Elle s’animait, un peu défaite, les ailes de son nez mince brillantes de larmes essuyées et d’un commencement de couperose légère… Ses cils avaient perdu leur gomme noire, ses lèvres leur carmin… Sous le grand chapeau seyant et ridicule, sous les chichis postiches, je découvrais pour la première fois une femme, pas très jolie, pas laide non plus, fade si l’on veut, mais touchante, sincère et triste…

Ses paupières rougirent brusquement.

– Et… qu’est-ce qui est arrivé ? risquai-je.

– Ce qui est arrivé ? Mais rien ! On peut dire rien, ma chère ! Hier, il m’a accueillie d’un air drôle… un air de médecin… Et puis tout d’un coup aimable : « Ôte ton chapeau, chérie ! » me dit-il. « Je te garde… pour dîner, dis ? je te garde toute la vie si tu veux ! » C’était ce chapeau-ci, justement, et vous savez que c’est une affaire terrible pour l’installer et le retirer…

Je ne savais pas, mais je hochai la tête, pénétrée…

– … Je fais un peu la mine. Il insiste, je me dévoue, je commence à enlever mes épingles et un de mes chichis reste pris dans la barrette du chapeau, là, tenez… Ça m’était bien égal, on sait que j’ai des cheveux, n’est-ce pas, et lui mieux que personne ! C’est pourtant lui qui a rougi, en se cachant. Moi, j’ai replanté mon chichi, comme une fleur, et j’ai embrassé mon ami à grands bras autour du cou, et je lui ai chuchoté que mon mari était au circuit de Dieppe, et que… vous comprenez ! Il ne disait rien. Et puis il a jeté sa cigarette et ça a commencé. Il m’en a dit ! Il m’en a dit !…

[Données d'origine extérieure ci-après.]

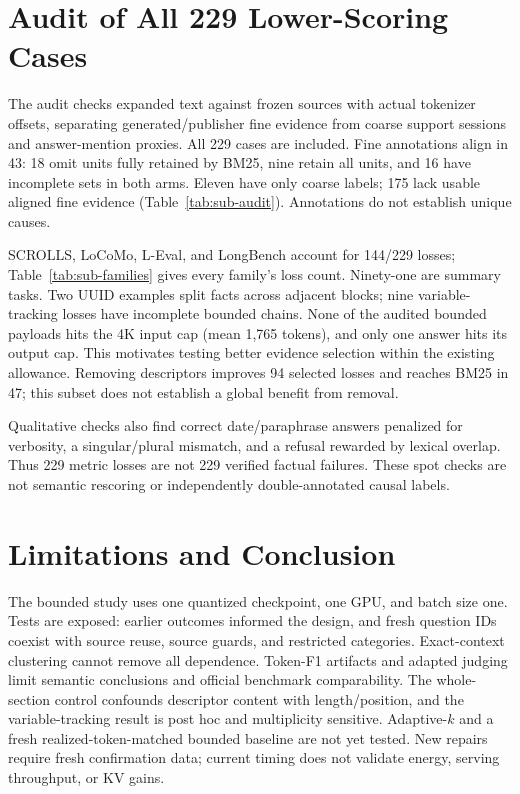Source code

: \documentclass[runningheads]{llncs}
\begin{document}
\section{Audit of All 229 Lower-Scoring Cases}

The audit checks expanded text against frozen sources with actual tokenizer offsets, separating generated/publisher fine evidence from coarse support sessions and answer-mention proxies. All 229 cases are included. Fine annotations align in 43: 18 omit units fully retained by BM25, nine retain all units, and 16 have incomplete sets in both arms. Eleven have only coarse labels; 175 lack usable aligned fine evidence (Table~\ref{tab:sub-audit}). Annotations do not establish unique causes.

SCROLLS, LoCoMo, L-Eval, and LongBench account for 144/229 losses; Table~\ref{tab:sub-families} gives every family's loss count. Ninety-one are summary tasks. Two UUID examples split facts across adjacent blocks; nine variable-tracking losses have incomplete bounded chains. None of the audited bounded payloads hits the 4K input cap (mean 1,765 tokens), and only one answer hits its output cap. This motivates testing better evidence selection within the existing allowance. Removing descriptors improves 94 selected losses and reaches BM25 in 47; this subset does not establish a global benefit from removal.

Qualitative checks also find correct date/paraphrase answers penalized for verbosity, a singular/plural mismatch, and a refusal rewarded by lexical overlap. Thus 229 metric losses are not 229 verified factual failures. These spot checks are not semantic rescoring or independently double-annotated causal labels.

\section{Limitations and Conclusion}
The bounded study uses one quantized checkpoint, one GPU, and batch size one. Tests are exposed: earlier outcomes informed the design, and fresh question IDs coexist with source reuse, source guards, and restricted categories. Exact-context clustering cannot remove all dependence. Token-F1 artifacts and adapted judging limit semantic conclusions and official benchmark comparability. The whole-section control confounds descriptor content with length/position, and the variable-tracking result is post hoc and multiplicity sensitive. Adaptive-$k$ and a fresh realized-token-matched bounded baseline are not yet tested. New repairs require fresh confirmation data; current timing does not validate energy, serving throughput, or KV gains.
\end{document}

À chaque exclamation, elle frappait ses genoux de ses mains ouvertes, d’un geste peuple et découragé, comme ma femme de chambre quand elle me raconte que son mari l’a encore battue.

– Il m’a dit des choses incroyables, ma chère ! Il se retenait d’abord, et puis il s’est mis à marcher en parlant… « Je ne demande pas mieux, chère amie, que de passer la nuit avec vous… (ce toupet !) mais je veux… je veux ce que vous devez me donner, ce que vous ne pouvez pas me donner !… »

– Quoi donc, Seigneur ?

– Attendez, vous allez voir… « Je veux la femme que vous êtes en ce moment, la gracieuse longue petite fée couronnée d’un or si léger et si abondant que sa chevelure mousse jusqu’aux sourcils. Je veux ce teint de fruit mûri en serre, et ces cils paradoxaux, et toute cette beauté école anglaise ! Je vous veux, telle que vous voilà, et non pas telle que la nuit cynique vous donnera à moi ! Car vous viendrez, – je m’en souviens ! – vous viendrez conjugale et tendre, sans couronne et sans frisure, avec vos cheveux épargnés par le fer, tout plats, tordus en nattes. Vous viendrez petite, sans talons, vos cils déveloutées, votre poudre lavée, vous viendrez désarmée et sûre de vous, et je resterai stupéfait devant cette autre femme !…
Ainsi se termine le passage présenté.